---
license: cc-by-4.0
language:
- en
library_name: NeMo
tags:
- Self-supervised Learning
- Conformer
- NeMo
- speech
- audio
---
# Model Overview
## Description:
The NEST framework is designed for speech self-supervised learning, which can be used as a frozen speech feature extractor or as weight initialization for downstream speech processing tasks. The NEST-L model has about 115M parameters and is trained on an English dataset of roughly 100K hours.
This model is ready for commercial/non-commercial use.
### License:
License to use this model is covered by the [CC-BY-4.0](https://creativecommons.org/licenses/by/4.0/). By downloading the public and release version of the model, you accept the terms and conditions of the [CC-BY-4.0](https://creativecommons.org/licenses/by/4.0/) license.
## Reference:
[1] [NEST: Self-supervised Fast Conformer as All-purpose Seasoning to Speech Processing Tasks](https://arxiv.org/abs/2408.13106)
[2] [NVIDIA NeMo Framework](https://github.com/NVIDIA/NeMo)
[3] [Stateful Conformer with Cache-based Inference for Streaming Automatic Speech Recognition](https://arxiv.org/abs/2312.17279)

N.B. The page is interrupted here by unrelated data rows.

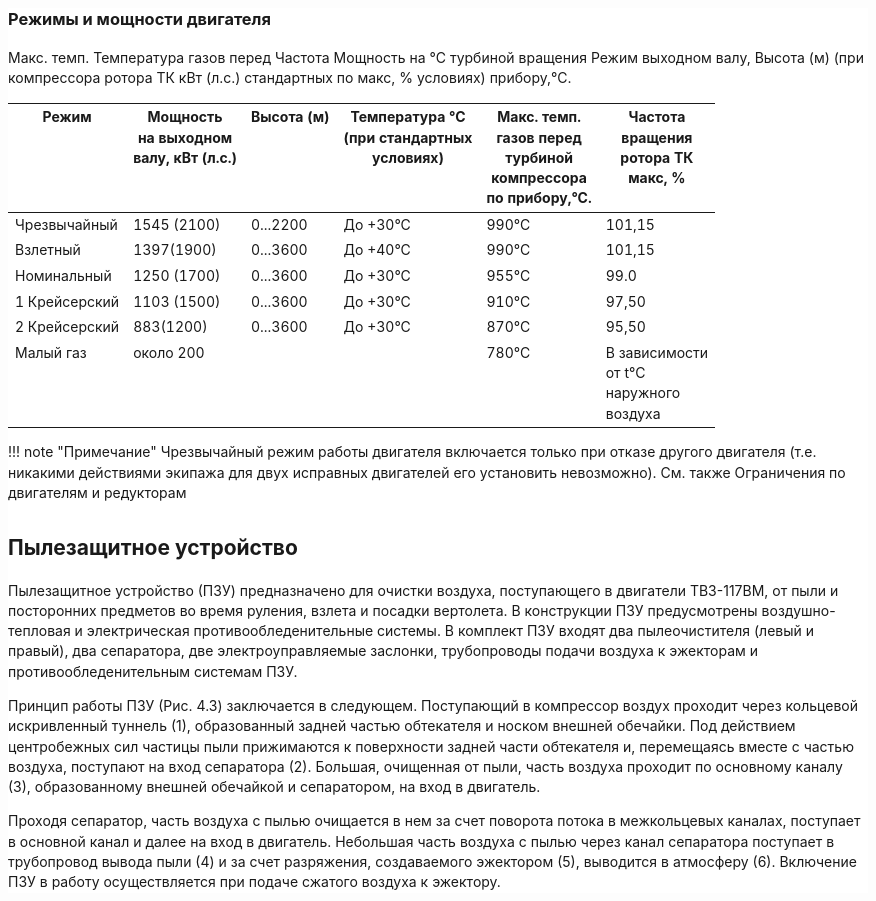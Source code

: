 ### Режимы и мощности двигателя

Макс. темп.
Температура
газов перед Частота
Мощность на °С
турбиной вращения
Режим выходном валу, Высота (м) (при
компрессора ротора ТК
кВт (л.с.) стандартных
по макс, %
условиях)
прибору,°С.

Режим | Мощность <br>на выходном <br>валу, кВт (л.с.) | Высота (м) | Температура °С <br>(при стандартных <br>условиях) | Макс. темп. <br>газов перед <br>турбиной <br>компрессора <br>по прибору,°С. | Частота <br> вращения <br>ротора ТК <br>макс, %
-------------|--------------|----------|----------|-------|-------
Чрезвычайный |  1545 (2100) | 0...2200 | До +30°С | 990°С | 101,15
Взлетный     | 1397(1900) | 0...3600 | До +40°С | 990°С | 101,15
Номинальный  | 1250 (1700) | 0...3600 | До +30°С | 955°С | 99.0
1 Крейсерский | 1103 (1500) | 0...3600 | До +30°С | 910°С | 97,50
2 Крейсерский | 883(1200) | 0...3600 | До +30°С | 870°С | 95,50
Малый газ | около 200 | | | 780°С | В зависимости <br>от t°C <br>наружного <br>воздуха

!!! note "Примечание"
    Чрезвычайный режим работы двигателя включается только при отказе другого
    двигателя (т.е. никакими действиями экипажа для двух исправных двигателей его установить
    невозможно). См. также Ограничения по двигателям и редукторам

## Пылезащитное устройство

Пылезащитное устройство (ПЗУ) предназначено для очистки воздуха,
поступающего в двигатели ТВЗ-117ВМ, от пыли и посторонних предметов во
время руления, взлета и посадки вертолета. В конструкции ПЗУ предусмотрены
воздушно-тепловая и электрическая противообледенительные системы.
В комплект ПЗУ входят два пылеочистителя (левый и правый), два сепаратора,
две электроуправляемые заслонки, трубопроводы подачи воздуха к эжекторам
и противообледенительным системам ПЗУ.

Принцип работы ПЗУ (Рис. 4.3) заключается в следующем. Поступающий в
компрессор воздух проходит через кольцевой искривленный туннель (1),
образованный задней частью обтекателя и носком внешней обечайки. Под
действием центробежных сил частицы пыли прижимаются к поверхности задней
части обтекателя и, перемещаясь вместе с частью воздуха, поступают на вход
сепаратора (2). Большая, очищенная от пыли, часть воздуха проходит по
основному каналу (3), образованному внешней обечайкой и сепаратором, на
вход в двигатель.

Проходя сепаратор, часть воздуха с пылью очищается в нем за счет поворота
потока в межкольцевых каналах, поступает в основной канал и далее на вход в
двигатель. Небольшая часть воздуха с пылью через канал сепаратора поступает
в трубопровод вывода пыли (4) и за счет разряжения, создаваемого эжектором
(5), выводится в атмосферу (6). Включение ПЗУ в работу осуществляется при
подаче сжатого воздуха к эжектору.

[4] [Less is More: Accurate Speech Recognition & Translation without Web-Scale Data](https://arxiv.org/abs/2406.19674)
[5] [Sortformer: Seamless Integration of Speaker Diarization and ASR by Bridging Timestamps and Tokens](https://arxiv.org/abs/2409.06656)
[6] [Leveraging Pretrained ASR Encoders for Effective and Efficient End-to-End Speech Intent Classification and Slot Filling](https://arxiv.org/abs/2307.07057)
## Model Architecture:
**Architecture Type:** NEST [1]
**Network Architecture:**
- Encoder: FastConformer (18 layers)
- Decoder: Linear classifier
- Masking: Random block masking
- Augmentor: Speaker/noise augmentation
- Loss: Cross-entropy on masked positions
## Input:
**Input Type(s):** Audio
**Input Format(s):** wav files
**Input Parameters:** One-Dimensional (1D)
**Other Properties Related to Input:** 16000 Hz Mono-channel Audio
## Output:
**Output Type(s):** Audio features
**Output Format:** Audio embeddings
**Output Parameters:** Feature sequence (2D)
**Other Properties Related to Output:** Audio feature sequence of shape [D,T]
## Model Version(s):
`ssl_en_nest_large_v1.0`
## How to Use the Model:
The model is available for use in the NVIDIA NeMo Framework [2], and can be used as weight initialization for downstream tasks or as a frozen feature extractor.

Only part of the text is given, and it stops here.